- **PROBLEM TO SOLVE**: The entries shown below are to be printed in full, unaltered.
DATA EXTRACTS Block Start
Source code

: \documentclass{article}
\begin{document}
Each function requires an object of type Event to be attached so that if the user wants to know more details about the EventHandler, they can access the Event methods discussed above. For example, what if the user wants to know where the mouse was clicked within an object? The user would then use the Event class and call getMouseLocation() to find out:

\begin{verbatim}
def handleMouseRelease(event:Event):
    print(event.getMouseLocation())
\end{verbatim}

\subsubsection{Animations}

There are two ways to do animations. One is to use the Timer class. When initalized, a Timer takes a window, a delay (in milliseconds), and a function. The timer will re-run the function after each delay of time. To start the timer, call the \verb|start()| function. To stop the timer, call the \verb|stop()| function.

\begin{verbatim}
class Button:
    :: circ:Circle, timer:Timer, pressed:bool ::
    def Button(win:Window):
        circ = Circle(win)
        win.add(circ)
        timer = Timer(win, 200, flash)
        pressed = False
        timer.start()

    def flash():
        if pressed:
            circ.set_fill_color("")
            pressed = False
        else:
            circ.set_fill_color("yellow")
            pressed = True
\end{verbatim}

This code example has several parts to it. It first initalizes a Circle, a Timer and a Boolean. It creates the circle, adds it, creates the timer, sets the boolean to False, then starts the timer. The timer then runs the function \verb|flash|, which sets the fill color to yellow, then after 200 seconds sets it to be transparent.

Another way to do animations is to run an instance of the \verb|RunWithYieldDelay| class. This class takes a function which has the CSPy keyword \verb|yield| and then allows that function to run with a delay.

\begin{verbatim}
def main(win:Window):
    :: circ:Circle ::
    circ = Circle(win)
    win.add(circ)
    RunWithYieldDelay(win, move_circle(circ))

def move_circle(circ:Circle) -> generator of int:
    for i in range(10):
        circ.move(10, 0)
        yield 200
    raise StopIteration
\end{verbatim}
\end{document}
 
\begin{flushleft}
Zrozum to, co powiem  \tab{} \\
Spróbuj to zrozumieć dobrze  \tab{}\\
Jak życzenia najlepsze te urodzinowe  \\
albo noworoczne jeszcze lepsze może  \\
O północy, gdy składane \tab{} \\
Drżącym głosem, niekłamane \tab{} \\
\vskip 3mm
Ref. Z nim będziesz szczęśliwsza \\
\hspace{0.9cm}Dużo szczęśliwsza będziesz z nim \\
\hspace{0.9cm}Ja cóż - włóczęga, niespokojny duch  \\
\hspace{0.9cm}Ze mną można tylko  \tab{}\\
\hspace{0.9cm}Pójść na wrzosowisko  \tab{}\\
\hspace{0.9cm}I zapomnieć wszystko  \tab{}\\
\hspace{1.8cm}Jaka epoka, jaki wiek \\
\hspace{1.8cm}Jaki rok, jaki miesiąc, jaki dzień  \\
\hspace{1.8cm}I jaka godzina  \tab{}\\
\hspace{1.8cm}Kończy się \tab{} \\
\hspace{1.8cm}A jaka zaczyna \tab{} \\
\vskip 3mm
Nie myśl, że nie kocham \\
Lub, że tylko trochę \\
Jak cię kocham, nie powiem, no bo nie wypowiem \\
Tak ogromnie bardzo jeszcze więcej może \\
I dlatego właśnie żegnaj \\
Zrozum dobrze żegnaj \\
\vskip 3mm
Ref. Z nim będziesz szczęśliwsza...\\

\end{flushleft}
DATA EXTRACTS Block End
- **TASK RESULT**:
Source code

: \documentclass{article}
\begin{document}
Each function requires an object of type Event to be attached so that if the user wants to know more details about the EventHandler, they can access the Event methods discussed above. For example, what if the user wants to know where the mouse was clicked within an object? The user would then use the Event class and call getMouseLocation() to find out:

\begin{verbatim}
def handleMouseRelease(event:Event):
    print(event.getMouseLocation())
\end{verbatim}

\subsubsection{Animations}

There are two ways to do animations. One is to use the Timer class. When initalized, a Timer takes a window, a delay (in milliseconds), and a function. The timer will re-run the function after each delay of time. To start the timer, call the \verb|start()| function. To stop the timer, call the \verb|stop()| function.

\begin{verbatim}
class Button:
    :: circ:Circle, timer:Timer, pressed:bool ::
    def Button(win:Window):
        circ = Circle(win)
        win.add(circ)
        timer = Timer(win, 200, flash)
        pressed = False
        timer.start()

    def flash():
        if pressed:
            circ.set_fill_color("")
            pressed = False
        else:
            circ.set_fill_color("yellow")
            pressed = True
\end{verbatim}

This code example has several parts to it. It first initalizes a Circle, a Timer and a Boolean. It creates the circle, adds it, creates the timer, sets the boolean to False, then starts the timer. The timer then runs the function \verb|flash|, which sets the fill color to yellow, then after 200 seconds sets it to be transparent.

Another way to do animations is to run an instance of the \verb|RunWithYieldDelay| class. This class takes a function which has the CSPy keyword \verb|yield| and then allows that function to run with a delay.

\begin{verbatim}
def main(win:Window):
    :: circ:Circle ::
    circ = Circle(win)
    win.add(circ)
    RunWithYieldDelay(win, move_circle(circ))

def move_circle(circ:Circle) -> generator of int:
    for i in range(10):
        circ.move(10, 0)
        yield 200
    raise StopIteration
\end{verbatim}
\end{document}
 
\begin{flushleft}
Zrozum to, co powiem  \tab{} \\
Spróbuj to zrozumieć dobrze  \tab{}\\
Jak życzenia najlepsze te urodzinowe  \\
albo noworoczne jeszcze lepsze może  \\
O północy, gdy składane \tab{} \\
Drżącym głosem, niekłamane \tab{} \\
\vskip 3mm
Ref. Z nim będziesz szczęśliwsza \\
\hspace{0.9cm}Dużo szczęśliwsza będziesz z nim \\
\hspace{0.9cm}Ja cóż - włóczęga, niespokojny duch  \\
\hspace{0.9cm}Ze mną można tylko  \tab{}\\
\hspace{0.9cm}Pójść na wrzosowisko  \tab{}\\
\hspace{0.9cm}I zapomnieć wszystko  \tab{}\\
\hspace{1.8cm}Jaka epoka, jaki wiek \\
\hspace{1.8cm}Jaki rok, jaki miesiąc, jaki dzień  \\
\hspace{1.8cm}I jaka godzina  \tab{}\\
\hspace{1.8cm}Kończy się \tab{} \\
\hspace{1.8cm}A jaka zaczyna \tab{} \\
\vskip 3mm
Nie myśl, że nie kocham \\
Lub, że tylko trochę \\
Jak cię kocham, nie powiem, no bo nie wypowiem \\
Tak ogromnie bardzo jeszcze więcej może \\
I dlatego właśnie żegnaj \\
Zrozum dobrze żegnaj \\
\vskip 3mm
Ref. Z nim będziesz szczęśliwsza...\\

\end{flushleft}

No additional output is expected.